* _GIVEN DATA_
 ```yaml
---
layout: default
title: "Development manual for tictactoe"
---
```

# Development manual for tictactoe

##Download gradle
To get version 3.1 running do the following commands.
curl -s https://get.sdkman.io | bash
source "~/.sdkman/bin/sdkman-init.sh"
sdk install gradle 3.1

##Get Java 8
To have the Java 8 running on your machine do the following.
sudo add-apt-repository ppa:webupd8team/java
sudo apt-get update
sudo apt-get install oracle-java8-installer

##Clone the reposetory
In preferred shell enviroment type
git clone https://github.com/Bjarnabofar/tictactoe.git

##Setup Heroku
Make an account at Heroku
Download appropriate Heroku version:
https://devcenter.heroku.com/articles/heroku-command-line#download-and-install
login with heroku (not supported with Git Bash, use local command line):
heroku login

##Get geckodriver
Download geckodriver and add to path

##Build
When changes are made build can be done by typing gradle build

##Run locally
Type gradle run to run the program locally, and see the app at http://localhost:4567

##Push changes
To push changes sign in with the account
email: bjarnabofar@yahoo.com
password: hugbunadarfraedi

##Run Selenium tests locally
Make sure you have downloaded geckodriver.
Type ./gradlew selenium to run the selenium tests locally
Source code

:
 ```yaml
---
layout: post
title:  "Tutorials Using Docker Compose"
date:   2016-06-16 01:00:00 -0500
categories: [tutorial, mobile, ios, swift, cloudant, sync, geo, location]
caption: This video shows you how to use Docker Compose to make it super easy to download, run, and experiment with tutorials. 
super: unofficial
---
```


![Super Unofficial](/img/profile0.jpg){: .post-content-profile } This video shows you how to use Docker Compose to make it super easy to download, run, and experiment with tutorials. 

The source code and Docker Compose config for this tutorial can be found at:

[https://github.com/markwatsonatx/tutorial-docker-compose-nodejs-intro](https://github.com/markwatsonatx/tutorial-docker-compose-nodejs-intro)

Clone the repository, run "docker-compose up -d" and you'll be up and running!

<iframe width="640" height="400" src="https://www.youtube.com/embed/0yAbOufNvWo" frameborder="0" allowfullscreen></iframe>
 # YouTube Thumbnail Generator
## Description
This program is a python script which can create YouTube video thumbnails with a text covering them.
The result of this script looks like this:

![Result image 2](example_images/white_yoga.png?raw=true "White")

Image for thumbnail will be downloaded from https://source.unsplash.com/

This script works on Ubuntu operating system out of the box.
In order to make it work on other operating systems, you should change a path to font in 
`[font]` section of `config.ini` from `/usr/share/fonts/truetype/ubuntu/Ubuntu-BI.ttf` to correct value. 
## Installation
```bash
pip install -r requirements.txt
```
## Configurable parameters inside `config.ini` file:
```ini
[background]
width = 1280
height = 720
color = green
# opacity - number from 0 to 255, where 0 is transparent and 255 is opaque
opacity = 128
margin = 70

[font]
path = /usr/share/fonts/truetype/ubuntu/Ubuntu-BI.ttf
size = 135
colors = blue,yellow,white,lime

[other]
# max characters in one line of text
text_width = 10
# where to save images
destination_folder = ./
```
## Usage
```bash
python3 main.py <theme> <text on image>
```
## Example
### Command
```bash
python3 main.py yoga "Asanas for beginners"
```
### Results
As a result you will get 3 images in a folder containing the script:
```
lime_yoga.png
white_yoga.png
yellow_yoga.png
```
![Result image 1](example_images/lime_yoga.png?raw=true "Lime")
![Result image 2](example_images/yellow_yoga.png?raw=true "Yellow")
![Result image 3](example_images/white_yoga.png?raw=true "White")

* _TASK TO COMPLETE_
Copy out the lines above exactly, beginning at the one that contains "password: hugbunadarfraedi" and ending at the one that contains "to correct value.".

* _SOLUTION TO THIS EXERCISE_
password: hugbunadarfraedi

##Run Selenium tests locally
Make sure you have downloaded geckodriver.
Type ./gradlew selenium to run the selenium tests locally
Source code

:
 ```yaml
---
layout: post
title:  "Tutorials Using Docker Compose"
date:   2016-06-16 01:00:00 -0500
categories: [tutorial, mobile, ios, swift, cloudant, sync, geo, location]
caption: This video shows you how to use Docker Compose to make it super easy to download, run, and experiment with tutorials. 
super: unofficial
---
```


![Super Unofficial](/img/profile0.jpg){: .post-content-profile } This video shows you how to use Docker Compose to make it super easy to download, run, and experiment with tutorials. 

The source code and Docker Compose config for this tutorial can be found at:

[https://github.com/markwatsonatx/tutorial-docker-compose-nodejs-intro](https://github.com/markwatsonatx/tutorial-docker-compose-nodejs-intro)

Clone the repository, run "docker-compose up -d" and you'll be up and running!

<iframe width="640" height="400" src="https://www.youtube.com/embed/0yAbOufNvWo" frameborder="0" allowfullscreen></iframe>
 # YouTube Thumbnail Generator
## Description
This program is a python script which can create YouTube video thumbnails with a text covering them.
The result of this script looks like this:

![Result image 2](example_images/white_yoga.png?raw=true "White")

Image for thumbnail will be downloaded from https://source.unsplash.com/

This script works on Ubuntu operating system out of the box.
In order to make it work on other operating systems, you should change a path to font in 
`[font]` section of `config.ini` from `/usr/share/fonts/truetype/ubuntu/Ubuntu-BI.ttf` to correct value. 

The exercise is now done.